Your task is to print, exactly and only, the lines from the start of the entries below through the line with "service documentations.". Include both ends, but skip the pictures.

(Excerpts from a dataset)
____________

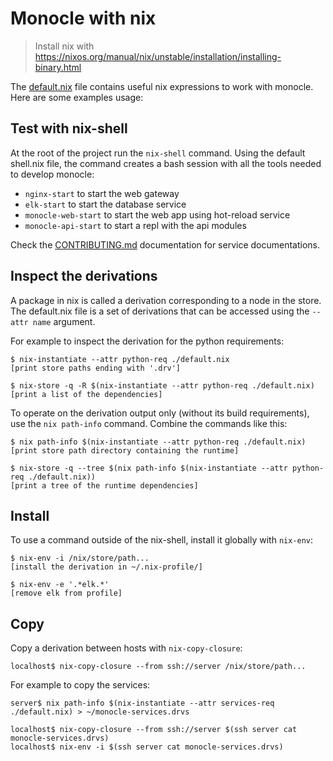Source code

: Monocle with nix
================

> Install nix with https://nixos.org/manual/nix/unstable/installation/installing-binary.html

The [default.nix](./default.nix) file contains useful nix expressions
to work with monocle. Here are some examples usage:

## Test with nix-shell

At the root of the project run the `nix-shell` command. Using the
default shell.nix file, the command creates a bash session with
all the tools needed to develop monocle:

- `nginx-start` to start the web gateway
- `elk-start` to start the database service
- `monocle-web-start` to start the web app using hot-reload service
- `monocle-api-start` to start a repl with the api modules

Check the [CONTRIBUTING.md](../CONTRIBUTING.md) documentation for
service documentations.

## Inspect the derivations

A package in nix is called a derivation corresponding to a node in
the store. The default.nix file is a set of derivations that can be
accessed using the `--attr name` argument.

For example to inspect the derivation for the python requirements:

```ShellSession
$ nix-instantiate --attr python-req ./default.nix
[print store paths ending with '.drv']

$ nix-store -q -R $(nix-instantiate --attr python-req ./default.nix)
[print a list of the dependencies]
```

To operate on the derivation output only (without its build requirements),
use the `nix path-info` command. Combine the commands like this:

```ShellSession
$ nix path-info $(nix-instantiate --attr python-req ./default.nix)
[print store path directory containing the runtime]

$ nix-store -q --tree $(nix path-info $(nix-instantiate --attr python-req ./default.nix))
[print a tree of the runtime dependencies]
```

## Install

To use a command outside of the nix-shell, install it globally with `nix-env`:

```ShellSession
$ nix-env -i /nix/store/path...
[install the derivation in ~/.nix-profile/]

$ nix-env -e '.*elk.*'
[remove elk from profile]
```

## Copy

Copy a derivation between hosts with `nix-copy-closure`:

```ShellSession
localhost$ nix-copy-closure --from ssh://server /nix/store/path...
```

For example to copy the services:

```ShellSession
server$ nix path-info $(nix-instantiate --attr services-req ./default.nix) > ~/monocle-services.drvs

localhost$ nix-copy-closure --from ssh://server $(ssh server cat monocle-services.drvs)
localhost$ nix-env -i $(ssh server cat monocle-services.drvs)
```
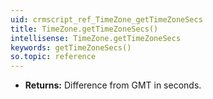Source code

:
 ```yaml
---
uid: crmscript_ref_TimeZone_getTimeZoneSecs
title: TimeZone.getTimeZoneSecs()
intellisense: TimeZone.getTimeZoneSecs
keywords: getTimeZoneSecs()
so.topic: reference
---
```



* **Returns:** Difference from GMT in seconds.


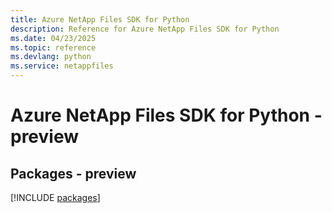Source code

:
 ```yaml
---
title: Azure NetApp Files SDK for Python
description: Reference for Azure NetApp Files SDK for Python
ms.date: 04/23/2025
ms.topic: reference
ms.devlang: python
ms.service: netappfiles
---
```

# Azure NetApp Files SDK for Python - preview
## Packages - preview
[!INCLUDE [packages](netapp-files-index.md)]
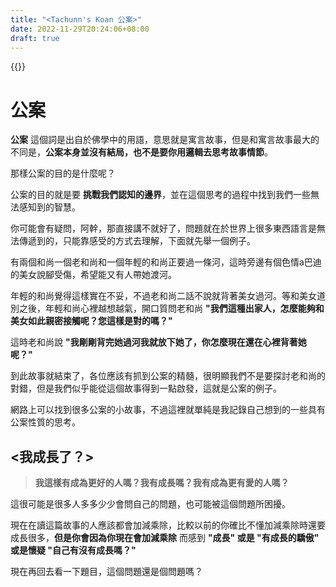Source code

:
 ```yaml
---
title: "<Tachunn's Koan 公案>"
date: 2022-11-29T20:24:06+08:00
draft: true
---
```

{{<toc>}}

# 公案
**公案** 這個詞是出自於佛學中的用語，意思就是寓言故事，但是和寓言故事最大的不同是，**公案本身並沒有結局，也不是要你用邏輯去思考故事情節**。

那樣公案的目的是什麼呢？

公案的目的就是要 **挑戰我們認知的邊界**，並在這個思考的過程中找到我們一些無法感知到的智慧。

你可能會有疑問，阿幹，那直接講不就好了，問題就在於世界上很多東西語言是無法傳遞到的，只能靠感受的方式去理解，下面就先舉一個例子。

有兩個和尚一個老和尚和一個年輕的和尚正要過一條河，這時旁邊有個色情a巴迪的美女說腳受傷，希望能又有人帶她渡河。

年輕的和尚覺得這樣實在不妥，不過老和尚二話不說就背著美女過河。等和美女道別之後，年輕和尚心裡越想越氣，開口質問老和尚 **"我們這種出家人，怎麼能夠和美女如此親密接觸呢？您這樣是對的嗎？"**

這時老和尚說 **"我剛剛背完她過河我就放下她了，你怎麼現在還在心裡背著她呢？"**

到此故事就結束了，各位應該有抓到公案的精髓，很明顯我們不是要探討老和尚的對錯，但是我們似乎能從這個故事得到一點啟發，這就是公案的例子。

網路上可以找到很多公案的小故事，不過這裡就單純是我記錄自己想到的一些具有公案性質的思考。

## <我成長了？>

> **我這樣有成為更好的人嗎？我有成長嗎？我有成為更有愛的人嗎？**

這很可能是很多人多多少少會問自己的問題，也可能被這個問題所困擾。

現在在讀這篇故事的人應該都會加減乘除，比較以前的你確比不懂加減乘除時還要成長很多，**但是你會因為你現在會加減乘除** 而感到 **"成長" 或是 "有成長的驕傲" 或是懷疑 "自己有沒有成長嗎？"**

現在再回去看一下題目，這個問題還是個問題嗎？

## 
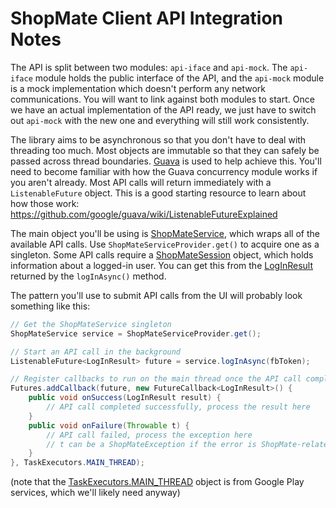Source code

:# ShopMate Client API Integration Notes

The API is split between two modules: `api-iface` and `api-mock`. The `api-iface` module holds the public interface of the API, and the `api-mock` module is a mock implementation which doesn't perform any network communications. You will want to link against both modules to start. Once we have an actual implementation of the API ready, we just have to switch out `api-mock` with the new one and everything will still work consistently.

The library aims to be asynchronous so that you don't have to deal with threading too much. Most objects are immutable so that they can safely be passed across thread boundaries. [Guava](https://github.com/google/guava) is used to help achieve this. You'll need to become familiar with how the Guava concurrency module works if you aren't already. Most API calls will return immediately with a `ListenableFuture` object. This is a good starting resource to learn about how those work: https://github.com/google/guava/wiki/ListenableFutureExplained

The main object you'll be using is [ShopMateService](https://github.com/nicebpurdue/ShopMate/blob/master/api-iface/src/main/java/com/shopmate/api/ShopMateService.java), which wraps all of the available API calls. Use `ShopMateServiceProvider.get()` to acquire one as a singleton. Some API calls require a [ShopMateSession](https://github.com/nicebpurdue/ShopMate/blob/master/api-iface/src/main/java/com/shopmate/api/ShopMateSession.java) object, which holds information about a logged-in user. You can get this from the [LogInResult](https://github.com/nicebpurdue/ShopMate/blob/master/api-iface/src/main/java/com/shopmate/api/model/result/LogInResult.java) returned by the `logInAsync()` method.

The pattern you'll use to submit API calls from the UI will probably look something like this:

```Java
// Get the ShopMateService singleton
ShopMateService service = ShopMateServiceProvider.get();

// Start an API call in the background
ListenableFuture<LogInResult> future = service.logInAsync(fbToken);

// Register callbacks to run on the main thread once the API call completes
Futures.addCallback(future, new FutureCallback<LogInResult>() {
	public void onSuccess(LogInResult result) {
		// API call completed successfully, process the result here
	}
	public void onFailure(Throwable t) {
		// API call failed, process the exception here
		// t can be a ShopMateException if the error is ShopMate-related
	}
}, TaskExecutors.MAIN_THREAD);
```

(note that the [TaskExecutors.MAIN_THREAD](https://developers.google.com/android/reference/com/google/android/gms/tasks/TaskExecutors#MAIN_THREAD) object is from Google Play services, which we'll likely need anyway)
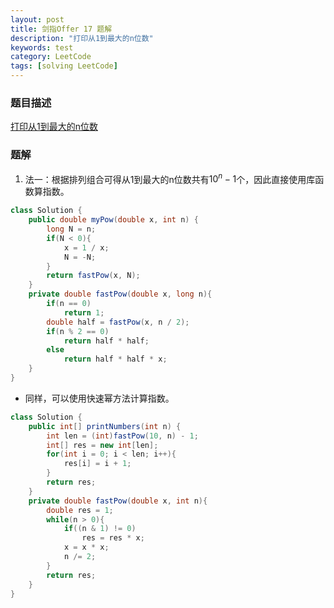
 ```yaml
---
layout: post
title: 剑指Offer 17 题解
description: "打印从1到最大的n位数"
keywords: test
category: LeetCode
tags: [solving LeetCode]
---
```


### 题目描述
[打印从1到最大的n位数](https://leetcode-cn.com/problems/da-yin-cong-1dao-zui-da-de-nwei-shu-lcof/)

### 题解
1. 法一：根据排列组合可得从1到最大的n位数共有$10^n-1$个，因此直接使用库函数算指数。
```java
class Solution {
    public double myPow(double x, int n) {
        long N = n;
        if(N < 0){
            x = 1 / x;
            N = -N;
        }
        return fastPow(x, N);
    }
    private double fastPow(double x, long n){
        if(n == 0)
            return 1;
        double half = fastPow(x, n / 2);
        if(n % 2 == 0)
            return half * half;
        else
            return half * half * x;
    }
}
```
* 同样，可以使用快速幂方法计算指数。
```java
class Solution {
    public int[] printNumbers(int n) {
        int len = (int)fastPow(10, n) - 1;
        int[] res = new int[len];
        for(int i = 0; i < len; i++){
            res[i] = i + 1;
        }
        return res;
    }
    private double fastPow(double x, int n){
        double res = 1;
        while(n > 0){
            if((n & 1) != 0)
                res = res * x;
            x = x * x;
            n /= 2;
        }
        return res;
    }
}
```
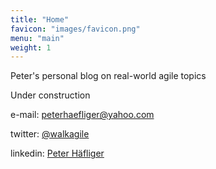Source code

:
 ```yaml
---
title: "Home"
favicon: "images/favicon.png"
menu: "main"
weight: 1
---
```


Peter's personal blog on real-world agile topics

Under construction

e-mail: [peterhaefliger@yahoo.com](mailto:peterhaefliger@yahoo.com)

twitter: [@walkagile]([https://www.linkedin.com/in/peter-h%C3%A4fliger-89b107103/](https://www.linkedin.com/in/peter-h%C3%A4fliger-89b107103/))

linkedin: [Peter Häfliger](https://www.linkedin.com/in/peter-h%C3%A4fliger-89b107103/)
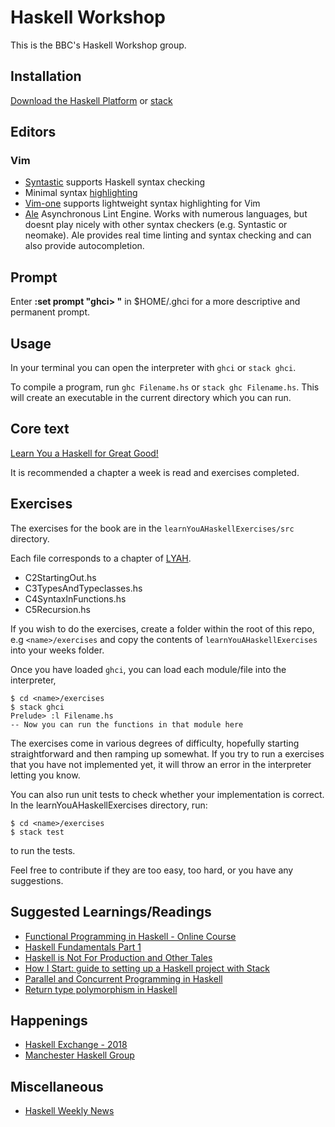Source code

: Haskell Workshop
================

This is the BBC's Haskell Workshop group.

Installation
------------
[Download the Haskell Platform](https://www.haskell.org/platform/) or
[stack](https://docs.haskellstack.org/en/stable/install_and_upgrade/)

Editors
-------
### Vim
* [Syntastic](https://github.com/vim-syntastic/syntastic) supports Haskell syntax checking
* Minimal syntax [highlighting](https://github.com/sdiehl/haskell-vim-proto/blob/master/vim/syntax/haskell.vim)
* [Vim-one](https://github.com/rakr/vim-one/) supports lightweight syntax highlighting for Vim
* [Ale](https://github.com/w0rp/ale) Asynchronous Lint Engine. Works with numerous languages, but
doesnt play nicely with other syntax checkers (e.g. Syntastic or neomake). Ale provides real time
linting and syntax checking and can also provide autocompletion.

Prompt
------
Enter **:set prompt "ghci> "** in $HOME/.ghci for a more descriptive and permanent prompt.

Usage
-----
In your terminal you can open the interpreter with `ghci` or `stack ghci`.

To compile a program, run `ghc Filename.hs` or `stack ghc Filename.hs`. This
will create an executable in the current directory which you can run.

Core text
-----------
[Learn You a Haskell for Great Good!](http://learnyouahaskell.com/chapters)

It is recommended a chapter a week is read and exercises completed.

Exercises
---------
The exercises for the book are in the `learnYouAHaskellExercises/src`
directory.

Each file corresponds to a chapter of [LYAH](http://learnyouahaskell.com/chapters).

- C2StartingOut.hs
- C3TypesAndTypeclasses.hs
- C4SyntaxInFunctions.hs
- C5Recursion.hs

If you wish to do the exercises, create a folder within the root of this repo,
e.g `<name>/exercises` and copy the contents of
`learnYouAHaskellExercises` into your weeks folder.

Once you have loaded `ghci`, you can load each module/file into the
interpreter,

```
$ cd <name>/exercises
$ stack ghci
Prelude> :l Filename.hs
-- Now you can run the functions in that module here
```

The exercises come in various degrees of difficulty, hopefully starting
straightforward and then ramping up somewhat. If you try to run a exercises
that you have not implemented yet, it will throw an error in the interpreter
letting you know.

You can also run unit tests to check whether your implementation is correct. In
the learnYouAHaskellExercises directory, run:

```
$ cd <name>/exercises
$ stack test
```

to run the tests.

Feel free to contribute if they are too easy, too hard, or you have any
suggestions.

Suggested Learnings/Readings
-------------------
* [Functional Programming in Haskell - Online Course](https://www.futurelearn.com/courses/functional-programming-haskell/3)
* [Haskell Fundamentals Part 1](https://app.pluralsight.com/library/courses/haskell-fundamentals-part1/table-of-contents)
* [Haskell is Not For Production and Other Tales](https://www.youtube.com/watch?v=mlTO510zO78)
* [How I Start: guide to setting up a Haskell project with Stack](http://howistart.org/posts/haskell/)
* [Parallel and Concurrent Programming in Haskell](https://www.amazon.co.uk/Parallel-Concurrent-Programming-Haskell-Multithreaded/dp/1449335942)
* [Return type polymorphism in Haskell](https://eli.thegreenplace.net/2018/return-type-polymorphism-in-haskell/)

Happenings
----------
* [Haskell Exchange - 2018](https://skillsmatter.com/conferences/10237-haskell-exchange-2018)
* [Manchester Haskell Group](https://www.meetup.com/meetup-group-tHZJZdOn/)

Miscellaneous
-------------
* [Haskell Weekly News](https://haskellweekly.news/)
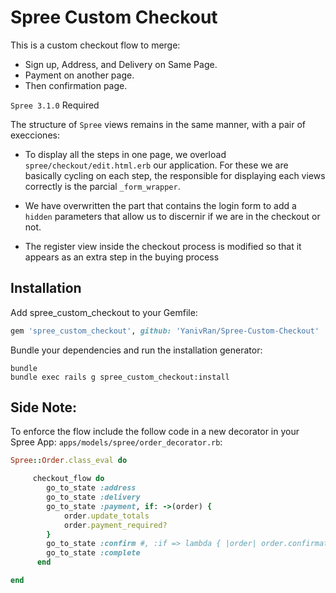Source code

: Spree Custom Checkout
====================

This is a custom checkout flow to merge:
* Sign up, Address, and Delivery on Same Page.
* Payment on another page.
* Then confirmation page.

`Spree 3.1.0` Required


The structure of `Spree` views remains in the same manner, with a pair of execciones:


* To display all the steps in one page, we overload `spree/checkout/edit.html.erb` our application. For these we are basically cycling on each step, the responsible for displaying each views correctly is the parcial `_form_wrapper`.

* We have overwritten the part that contains the login form to add a `hidden` parameters that allow us to discernir if we are in the checkout or not.

* The register view inside the checkout process is modified so that it appears as an extra step in the buying process


Installation
------------

Add spree_custom_checkout to your Gemfile:

```ruby
gem 'spree_custom_checkout', github: 'YanivRan/Spree-Custom-Checkout'
```

Bundle your dependencies and run the installation generator:

```shell
bundle
bundle exec rails g spree_custom_checkout:install
```

Side Note:
-------

To enforce the flow include the follow code in a new decorator in your Spree App: `apps/models/spree/order_decorator.rb`:

```ruby
Spree::Order.class_eval do

     checkout_flow do
        go_to_state :address
        go_to_state :delivery
        go_to_state :payment, if: ->(order) {
            order.update_totals
            order.payment_required?
        }
        go_to_state :confirm #, :if => lambda { |order| order.confirmation_required? }
        go_to_state :complete
      end

end
```

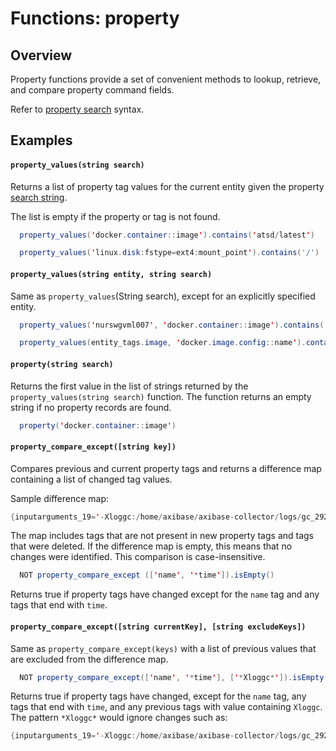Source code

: # Functions: property

## Overview

Property functions provide a set of convenient methods to lookup, retrieve, and compare property command fields.

Refer to [property search](../property-search-syntax.md) syntax.

## Examples

#### `property_values(string search)`

Returns a list of property tag values for the current entity given the property [search string](../property-search-syntax.md).

The list is empty if the property or tag is not found.

```java
  property_values('docker.container::image').contains('atsd/latest')
```

```java
  property_values('linux.disk:fstype=ext4:mount_point').contains('/')
```

#### `property_values(string entity, string search)`

Same as `property_values`(String search), except for an explicitly specified entity.

```java
  property_values('nurswgvml007', 'docker.container::image').contains('atsd/latest')
```

```java
  property_values(entity_tags.image, 'docker.image.config::name').contains('atsd/latest')
```

#### `property(string search)`

Returns the first value in the list of strings returned by the `property_values(string search)` function. The function returns an empty string if no property records are found.

```java
  property('docker.container::image')
```

#### `property_compare_except([string key])`

Compares previous and current property tags and returns a difference map containing a list of changed tag values.

Sample difference map:

```java
{inputarguments_19='-Xloggc:/home/axibase/axibase-collector/logs/gc_29286.log' -> '-Xloggc:/home/axibase/axibase-collector/logs/gc_13091.log'}
```

The map includes tags that are not present in new property tags and tags that were deleted.
If the difference map is empty, this means that no changes were identified.
This comparison is case-insensitive.

```java
  NOT property_compare_except (['name', '*time']).isEmpty()
```

Returns true if property tags have changed except for the `name` tag and any tags that end with `time`.

#### `property_compare_except([string currentKey], [string excludeKeys])`

Same as `property_compare_except(keys)` with a list of previous values that are excluded from the difference map.

```java
  NOT property_compare_except(['name', '*time'], ['*Xloggc*']).isEmpty()
```

Returns true if property tags have changed, except for the `name` tag, any tags that end with `time`, and any previous tags with value containing `Xloggc`. The pattern `*Xloggc*` would ignore changes such as:

``` java
{inputarguments_19='-Xloggc:/home/axibase/axibase-collector/logs/gc_29286.log'-> '-Xloggc:/home/axibase/axibase-collector/logs/gc_13091.log'}
```
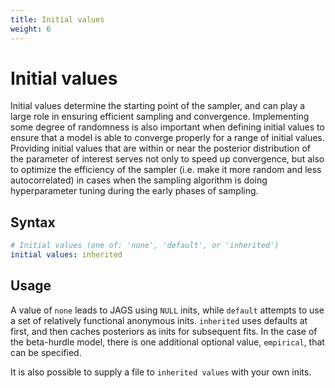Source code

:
 ```yaml
---
title: Initial values
weight: 6
---
```


# Initial values
Initial values determine the starting point of the sampler, and can play a large role in ensuring efficient sampling and convergence. Implementing some degree of randomness is also important when defining initial values to ensure that a model is able to converge properly for a range of initial values. Providing initial values that are within or near the posterior distribution of the parameter of interest serves not only to speed up convergence, but also to optimize the efficiency of the sampler (i.e. make it more random and less autocorrelated) in cases when the sampling algorithm is doing hyperparameter tuning during the early phases of sampling.

## Syntax
```yml
# Initial values (one of: 'none', 'default', or 'inherited')
initial values: inherited
```

## Usage
A value of `none` leads to JAGS using `NULL` inits, while `default` attempts to use a set of relatively functional anonymous inits. `inherited` uses defaults at first, and then caches posteriors as inits for subsequent fits. In the case of the beta-hurdle model, there is one additional optional value, `empirical`, that can be specified. 

It is also possible to supply a file to `inherited values` with your own inits.
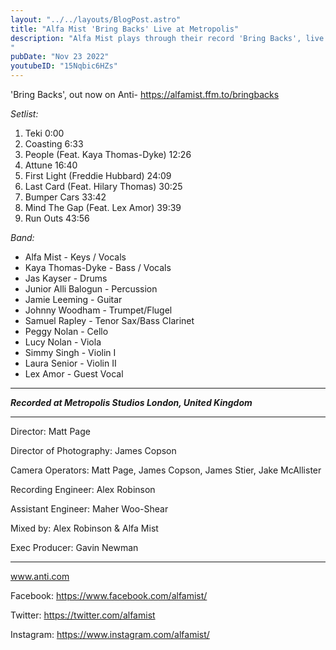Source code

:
 ```yaml
---
layout: "../../layouts/BlogPost.astro"
title: "Alfa Mist 'Bring Backs' Live at Metropolis"
description: "Alfa Mist plays through their record 'Bring Backs', live at Metropolis Studios (London, United Kingdom) 
"
pubDate: "Nov 23 2022"
youtubeID: "15Nqbic6HZs"
---
```


'Bring Backs', out now on Anti- 
https://alfamist.ffm.to/bringbacks 


*Setlist:*

1. Teki 0:00
2. Coasting 6:33
3. People (Feat. Kaya Thomas-Dyke) 12:26
4. Attune 16:40
5. First Light (Freddie Hubbard) 24:09
6. Last Card (Feat. Hilary Thomas) 30:25
7. Bumper Cars 33:42
8. Mind The Gap (Feat. Lex Amor) 39:39
9. Run Outs 43:56

*Band:*

- Alfa Mist - Keys / Vocals 
- Kaya Thomas-Dyke - Bass / Vocals 
- Jas Kayser - Drums 
- Junior Alli Balogun - Percussion 
- Jamie Leeming - Guitar 
- Johnny Woodham - Trumpet/Flugel 
- Samuel Rapley - Tenor Sax/Bass Clarinet 
- Peggy Nolan - Cello 
- Lucy Nolan - Viola 
- Simmy Singh - Violin I 
- Laura Senior - Violin II 
- Lex Amor - Guest Vocal 

---

***Recorded at Metropolis Studios London, United Kingdom***

---

Director: Matt Page 

Director of Photography: James Copson 

Camera Operators: Matt Page, James Copson, James Stier, Jake McAllister 

Recording Engineer: Alex Robinson 

Assistant Engineer: Maher Woo-Shear 

Mixed by: Alex Robinson & Alfa Mist 

Exec Producer: Gavin Newman 

---

www.anti.com

Facebook: https://www.facebook.com/alfamist/

Twitter: https://twitter.com/alfamist

Instagram: https://www.instagram.com/alfamist/
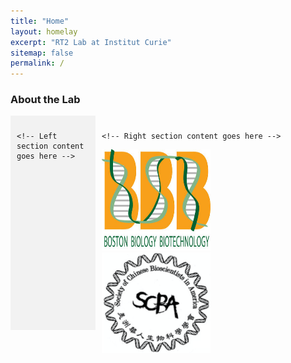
 ```yaml
---
title: "Home"
layout: homelay
excerpt: "RT2 Lab at Institut Curie"
sitemap: false
permalink: /
---
```


### About the Lab

<div style="display: flex; flex-direction: row;">
  
  <div style="flex-basis: 25%; background-color: #f2f2f2; padding: 10px;">
    
    <!-- Left section content goes here -->
    
  </div>
  
  <div style="flex-basis: 75%; padding: 10px;">
    
    <!-- Right section content goes here -->
    
<img src="images/logo/bbb_logo_yl_xl_v1.jpg" alt="logo example 2" style="width:50%;height:50%">
<img src="images/logo/screen_shot_2018-02-19_at_10.50.36_am_0.png" alt="logo example 3" style="width:50%;height:50%" >
    
  </div>
  
</div>

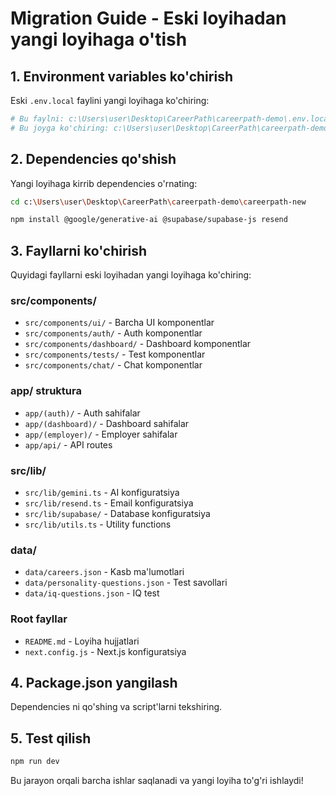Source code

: # Migration Guide - Eski loyihadan yangi loyihaga o'tish

## 1. Environment variables ko'chirish

Eski `.env.local` faylini yangi loyihaga ko'chiring:

```bash
# Bu faylni: c:\Users\user\Desktop\CareerPath\careerpath-demo\.env.local
# Bu joyga ko'chiring: c:\Users\user\Desktop\CareerPath\careerpath-demo\careerpath-new\.env.local
```

## 2. Dependencies qo'shish

Yangi loyihaga kirrib dependencies o'rnating:

```bash
cd c:\Users\user\Desktop\CareerPath\careerpath-demo\careerpath-new

npm install @google/generative-ai @supabase/supabase-js resend
```

## 3. Fayllarni ko'chirish

Quyidagi fayllarni eski loyihadan yangi loyihaga ko'chiring:

### src/components/
- `src/components/ui/` - Barcha UI komponentlar
- `src/components/auth/` - Auth komponentlar  
- `src/components/dashboard/` - Dashboard komponentlar
- `src/components/tests/` - Test komponentlar
- `src/components/chat/` - Chat komponentlar

### app/ struktura
- `app/(auth)/` - Auth sahifalar
- `app/(dashboard)/` - Dashboard sahifalar  
- `app/(employer)/` - Employer sahifalar
- `app/api/` - API routes

### src/lib/
- `src/lib/gemini.ts` - AI konfiguratsiya
- `src/lib/resend.ts` - Email konfiguratsiya
- `src/lib/supabase/` - Database konfiguratsiya
- `src/lib/utils.ts` - Utility functions

### data/
- `data/careers.json` - Kasb ma'lumotlari
- `data/personality-questions.json` - Test savollari
- `data/iq-questions.json` - IQ test

### Root fayllar
- `README.md` - Loyiha hujjatlari
- `next.config.js` - Next.js konfiguratsiya

## 4. Package.json yangilash

Dependencies ni qo'shing va script'larni tekshiring.

## 5. Test qilish

```bash
npm run dev
```

Bu jarayon orqali barcha ishlar saqlanadi va yangi loyiha to'g'ri ishlaydi!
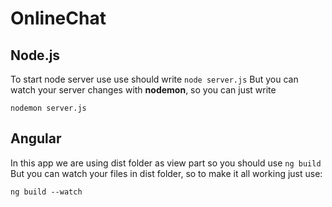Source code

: # OnlineChat
## Node.js
To start node server use use should write ``node server.js``
But you can watch your server changes with **nodemon**, so you can just write
```$xslt
nodemon server.js
```
## Angular
In this app we are using dist folder as view part so you should use ``ng build``
But you can watch your files in dist folder, so to make it all working just use:
```$xslt
ng build --watch
```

____________

** Output of the exercise **
Source code

: Monocle with nix
================

> Install nix with https://nixos.org/manual/nix/unstable/installation/installing-binary.html

The [default.nix](./default.nix) file contains useful nix expressions
to work with monocle. Here are some examples usage:

## Test with nix-shell

At the root of the project run the `nix-shell` command. Using the
default shell.nix file, the command creates a bash session with
all the tools needed to develop monocle:

- `nginx-start` to start the web gateway
- `elk-start` to start the database service
- `monocle-web-start` to start the web app using hot-reload service
- `monocle-api-start` to start a repl with the api modules

Check the [CONTRIBUTING.md](../CONTRIBUTING.md) documentation for
service documentations.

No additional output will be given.